+++ Material provided +++

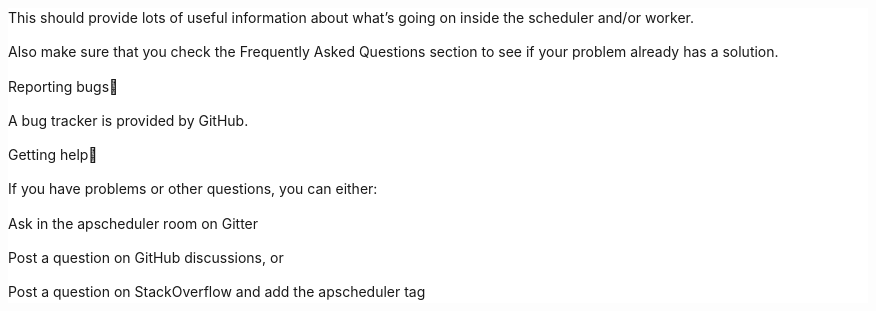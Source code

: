 
This should provide lots of useful information about what’s going on inside the scheduler and/or worker.

Also make sure that you check the Frequently Asked Questions section to see if your problem already has a solution.

Reporting bugs

A bug tracker is provided by GitHub.

Getting help

If you have problems or other questions, you can either:

Ask in the apscheduler room on Gitter

Post a question on GitHub discussions, or

Post a question on StackOverflow and add the apscheduler tag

+++

Task description
Only the lines from the one containing "This should provide" through the last line of the records should appear, each written out exactly.

Finished task
This should provide lots of useful information about what’s going on inside the scheduler and/or worker.

Also make sure that you check the Frequently Asked Questions section to see if your problem already has a solution.

Reporting bugs

A bug tracker is provided by GitHub.

Getting help

If you have problems or other questions, you can either:

Ask in the apscheduler room on Gitter

Post a question on GitHub discussions, or

Post a question on StackOverflow and add the apscheduler tag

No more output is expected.